Airlines carry 13% more passengers at Dallas Love Field last month than in October 2013

(Terry Maxon/DMN)
Virgin Group founder Richard Branson greets the crowd as Virgin America begins service Oct. 13, 2014, at Dallas Love Field. Behind him is Virgin America chairman Donald J. Carty and, behind Carty, CEO David Cush.

We can call this an incomplete grade. But airlines at Dallas Love Field hauled 13 percent more passengers last month than they did in October 2013.

The reason for the increase, obviously, is the Oct. 13 expiration of the Wright amendment and the addition of more flights out of the Dallas airport to more distant cities.

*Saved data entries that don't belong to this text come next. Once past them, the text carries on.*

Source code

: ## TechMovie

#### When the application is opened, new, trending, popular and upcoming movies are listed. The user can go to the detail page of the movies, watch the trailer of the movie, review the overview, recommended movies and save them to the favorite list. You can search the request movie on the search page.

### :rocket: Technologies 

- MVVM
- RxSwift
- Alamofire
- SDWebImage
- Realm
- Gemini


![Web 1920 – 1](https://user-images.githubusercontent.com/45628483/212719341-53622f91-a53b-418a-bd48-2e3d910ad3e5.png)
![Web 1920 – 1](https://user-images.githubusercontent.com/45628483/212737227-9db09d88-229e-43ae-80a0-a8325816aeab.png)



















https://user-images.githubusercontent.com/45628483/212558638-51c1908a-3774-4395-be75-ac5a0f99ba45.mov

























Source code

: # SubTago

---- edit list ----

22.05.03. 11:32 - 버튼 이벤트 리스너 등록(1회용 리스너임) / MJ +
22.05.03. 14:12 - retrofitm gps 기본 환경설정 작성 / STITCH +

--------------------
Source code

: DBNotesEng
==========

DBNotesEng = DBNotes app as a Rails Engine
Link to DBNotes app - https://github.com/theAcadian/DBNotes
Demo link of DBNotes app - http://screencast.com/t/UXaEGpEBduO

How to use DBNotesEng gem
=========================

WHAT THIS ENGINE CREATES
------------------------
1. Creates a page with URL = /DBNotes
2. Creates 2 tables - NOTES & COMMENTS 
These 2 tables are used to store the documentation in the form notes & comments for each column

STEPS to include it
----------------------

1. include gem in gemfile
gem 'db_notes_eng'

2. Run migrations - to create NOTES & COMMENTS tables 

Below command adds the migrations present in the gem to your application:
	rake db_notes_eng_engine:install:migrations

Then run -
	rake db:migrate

Numbers from the Dallas Department of Aviation show that 863,771 passengers got on and off airline flights at Love Field last month, up 13.1 percent and nearly 100,000 from the 763,854 that flew in and out of Love a year earlier.

The number of flights increased less than that – to 8,298 in 2014 from 7,574 in October 2013, up 9.6 percent.

But the bias was more to bigger airplanes. Delta began flying 117-seat Boeing 717s after the Oct. 13 date, replacing 50-seat airplanes flown by a regional partner. Virgin America began flying its Airbus jets, which range in size from 119 seats to 149 seats, with most Dallas flights so far on the 119-seat Airbus A319.

Southwest Airlines boosted its traffic by 8.7 percent, from 736,962 passengers in October 2013 to 801,445 passengers in October 2014. Even so, its market share dropped 3.7 percentage points, from 96.5 percent of all passengers carried to 92.8 percent.

We called it an incomplete grade because the airport flying didn’t expand until Oct. 13, and airlines kept adding flights after that.

Virgin America, which began with nine departures to Los Angeles, San Francisco and Washington, D.C., added four New York flights on Oct. 28.

Southwest Airlines launched flights to seven cities on Oct. 13, but didn’t add the next eight cities until Nov. 2.

So November should give us a better picture of how the airlines are doing with their newly acquired freedom.